* To do
Set every line of the data down again exactly, and keep the pictures out.

[Stored data entries]
· · ·

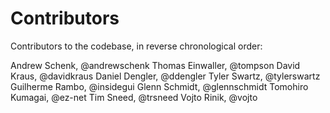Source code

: Contributors
============

Contributors to the codebase, in reverse chronological order:

Andrew Schenk, @andrewschenk
Thomas Einwaller, @tompson
David Kraus, @davidkraus
Daniel Dengler, @ddengler
Tyler Swartz, @tylerswartz
Guilherme Rambo, @insidegui
Glenn Schmidt, @glennschmidt
Tomohiro Kumagai, @ez-net
Tim Sneed, @trsneed
Vojto Rinik, @vojto

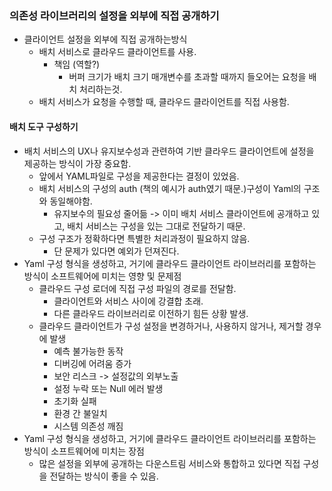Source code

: ### 의존성 라이브러리의 설정을 외부에 직접 공개하기
* 클라이언트 설정을 외부에 직접 공개하는방식
  * 배치 서비스로 클라우드 클라이언트를 사용.
    * 책임 (역할?)
      * 버퍼 크기가 배치 크기 매개변수를 초과할 때까지 들오어는 요청을 배치 처리하는것.
  * 배치 서비스가 요청을 수행할 때, 클라우드 클라이언트를 직접  사용함.
#### 배치 도구 구성하기
* 배치 서비스의 UX나 유지보수성과 관련하여 기반 클라우드 클라이언트에 설정을 제공하는 방식이 가장 중요함.
  * 앞에서 YAML파일로 구성을 제공한다는 결정이 있었음.
  * 배치 서비스의 구성의 auth (책의 예시가 auth였기 때문.)구성이 Yaml의 구조와 동일해야함.
    * 유지보수의 필요성 줄어듦 -> 이미 배치 서비스 클라이언트에 공개하고 있고, 배치 서비스는 구성을 있는 그대로 전달하기 때문.
  * 구성 구조가 정확하다면 특별한 처리과정이 필요하지 않음.
    * 단 문제가 있다면 예외가 던져진다.
* Yaml 구성 형식을 생성하고, 거기에 클라우드 클라이언트 라이브러리를 포함하는 방식이 소프트웨어에 미치는 영향 및 문제점
  * 클라우드 구성 로더에 직접 구성 파일의 경로를 전달함.
    * 클라이언트와 서비스 사이에 강결합 초래.
    * 다른 클라우드 라이브러리로 이전하기 힘든 상황 발생.
  * 클라우드 클라이언트가 구성 설정을 변경하거나, 사용하지 않거나, 제거할 경우에 발생
    * 예측 불가능한 동작
    * 디버깅에 어려움 증가
    * 보안 리스크 -> 설정값의 외부노출
    * 설정 누락 또는 Null 에러 발생
    * 초기화 실패
    * 환경 간 불일치
    * 시스템 의존성 깨짐
* Yaml 구성 형식을 생성하고, 거기에 클라우드 클라이언트 라이브러리를 포함하는 방식이 소프트웨어에 미치는 장점
  * 많은 설정을 외부에 공개하는 다운스트림 서비스와 통합하고 있다면 직접 구성을 전달하는 방식이 좋을 수 있음.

· · ·

* Answer to this task
Source code

: Contributors
============

Contributors to the codebase, in reverse chronological order:

Andrew Schenk, @andrewschenk
Thomas Einwaller, @tompson
David Kraus, @davidkraus
Daniel Dengler, @ddengler
Tyler Swartz, @tylerswartz
Guilherme Rambo, @insidegui
Glenn Schmidt, @glennschmidt
Tomohiro Kumagai, @ez-net
Tim Sneed, @trsneed
Vojto Rinik, @vojto

Source code

: ### 의존성 라이브러리의 설정을 외부에 직접 공개하기
* 클라이언트 설정을 외부에 직접 공개하는방식
  * 배치 서비스로 클라우드 클라이언트를 사용.
    * 책임 (역할?)
      * 버퍼 크기가 배치 크기 매개변수를 초과할 때까지 들오어는 요청을 배치 처리하는것.
  * 배치 서비스가 요청을 수행할 때, 클라우드 클라이언트를 직접  사용함.
#### 배치 도구 구성하기
* 배치 서비스의 UX나 유지보수성과 관련하여 기반 클라우드 클라이언트에 설정을 제공하는 방식이 가장 중요함.
  * 앞에서 YAML파일로 구성을 제공한다는 결정이 있었음.
  * 배치 서비스의 구성의 auth (책의 예시가 auth였기 때문.)구성이 Yaml의 구조와 동일해야함.
    * 유지보수의 필요성 줄어듦 -> 이미 배치 서비스 클라이언트에 공개하고 있고, 배치 서비스는 구성을 있는 그대로 전달하기 때문.
  * 구성 구조가 정확하다면 특별한 처리과정이 필요하지 않음.
    * 단 문제가 있다면 예외가 던져진다.
* Yaml 구성 형식을 생성하고, 거기에 클라우드 클라이언트 라이브러리를 포함하는 방식이 소프트웨어에 미치는 영향 및 문제점
  * 클라우드 구성 로더에 직접 구성 파일의 경로를 전달함.
    * 클라이언트와 서비스 사이에 강결합 초래.
    * 다른 클라우드 라이브러리로 이전하기 힘든 상황 발생.
  * 클라우드 클라이언트가 구성 설정을 변경하거나, 사용하지 않거나, 제거할 경우에 발생
    * 예측 불가능한 동작
    * 디버깅에 어려움 증가
    * 보안 리스크 -> 설정값의 외부노출
    * 설정 누락 또는 Null 에러 발생
    * 초기화 실패
    * 환경 간 불일치
    * 시스템 의존성 깨짐
* Yaml 구성 형식을 생성하고, 거기에 클라우드 클라이언트 라이브러리를 포함하는 방식이 소프트웨어에 미치는 장점
  * 많은 설정을 외부에 공개하는 다운스트림 서비스와 통합하고 있다면 직접 구성을 전달하는 방식이 좋을 수 있음.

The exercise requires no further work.